The onward flight took around 12 hours – amazing really – and we landed in Hong Kong at about 5 p.m. Tuesday afternoon, which as I said in the beginning was really only 5 a.m. on Tuesday morning in St Lucia.
Hong Kong has one of those airports where you wish you could just float on air between terminals especially when you discover that your flight that was supposed to leave from gate 3 is suddenly changed to gate 115 in another quite different but adjoining terminal. It seems sometimes that the airports of the world are trying to redress the balance of fast travel by introducing marathon walks from arrival gates to the terminals – Toronto is another airport, just like Honk Kong, that seems to think that people who have just travelled thousands of miles really need to walk for at least half an hour carrying hand luggage that may or may not include the kitchen sink or dragging grandmother and the kids along endless sterile corridors.
The flight from Hong Kong to Taipei was uneventful, just an hour and five minutes in which the crew managed to serve a full meal to 350 passengers and sell them duty free items at the same time, including giant fluffy toys. Few people realize how busy the air corridor between Taiwan and the mainland is. There are literally dozens, if not hundreds, of flights every day between China and towns all over Taiwan. In fact, the corridors have become so crowded that China – on the very day of my arrival – had proclaimed a new corridor to ease the traffic without, of course, consulting Taiwan first, which caused my friend Tom (you know which Tom I mean) a couple of minor headaches as he – as Director General of the Ministry of Foreign Affairs – had to sort out the problem before it got out of hand and became a diplomatic incident (which he did, of course).
It was nice to see Tom and his wife Tina again. Even though it was almost midnight in Taiwan (midday in St Lucia) when I landed; my friends were waiting for me as I exited the plane and escorted me like a prince to my hotel for the night. No rest for the wicked – though these days I don’t feel particularly wicked – and I had to be up by 6 the following morning for an early session with the Director General of the International Cooperation and Development Fund in Taiwan. The ICDF is responsible for many of the scholarships awarded to St Lucian students, but that was not what we talked about.
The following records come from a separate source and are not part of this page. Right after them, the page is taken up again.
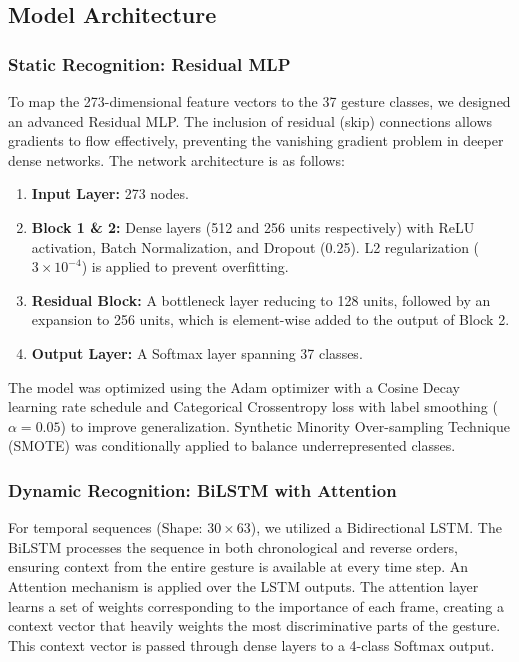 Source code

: \documentclass[10pt,twocolumn,letterpaper]{article}
\begin{document}
\subsection{Model Architecture}

\subsubsection{Static Recognition: Residual MLP}
To map the 273-dimensional feature vectors to the 37 gesture classes, we designed an advanced Residual MLP. The inclusion of residual (skip) connections allows gradients to flow effectively, preventing the vanishing gradient problem in deeper dense networks.
The network architecture is as follows:
\begin{enumerate}
    \item \textbf{Input Layer:} 273 nodes.
    \item \textbf{Block 1 \& 2:} Dense layers (512 and 256 units respectively) with ReLU activation, Batch Normalization, and Dropout (0.25). L2 regularization ($3 \times 10^{-4}$) is applied to prevent overfitting.
    \item \textbf{Residual Block:} A bottleneck layer reducing to 128 units, followed by an expansion to 256 units, which is element-wise added to the output of Block 2.
    \item \textbf{Output Layer:} A Softmax layer spanning 37 classes.
\end{enumerate}
The model was optimized using the Adam optimizer with a Cosine Decay learning rate schedule and Categorical Crossentropy loss with label smoothing ($\alpha=0.05$) to improve generalization. Synthetic Minority Over-sampling Technique (SMOTE) was conditionally applied to balance underrepresented classes.

\subsubsection{Dynamic Recognition: BiLSTM with Attention}
For temporal sequences (Shape: $30 \times 63$), we utilized a Bidirectional LSTM. The BiLSTM processes the sequence in both chronological and reverse orders, ensuring context from the entire gesture is available at every time step.
An Attention mechanism is applied over the LSTM outputs. The attention layer learns a set of weights corresponding to the importance of each frame, creating a context vector that heavily weights the most discriminative parts of the gesture. This context vector is passed through dense layers to a 4-class Softmax output.
\end{document}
At a later meeting with people from the Ministry of Foreign Affairs, I had the honour of meeting a group of people who are conducting aid projects all over the globe – even in Russia! There is considerable interest in various quarters in and around Taiwan for what the InTime Project and IETV did, and continue to do, to further education in St Lucia. You know what they say about never being a prophet in your own country (well, I suppose some people might not allow me to consider St Lucia “my own country”) but those in the know in the wider world seem to appreciate what we have been doing for the past 10 years or more.
By the time the first meeting was over and the formal lunch had been concluded I was well and truly knackered. The only thing that kept me going was the enthusiasm from the people I was meeting to the education initiatives that we continue to introduce into St Lucia. It seems that IETV’s programs will take on a new lease on life out in the wider world; it’s simply a matter of time.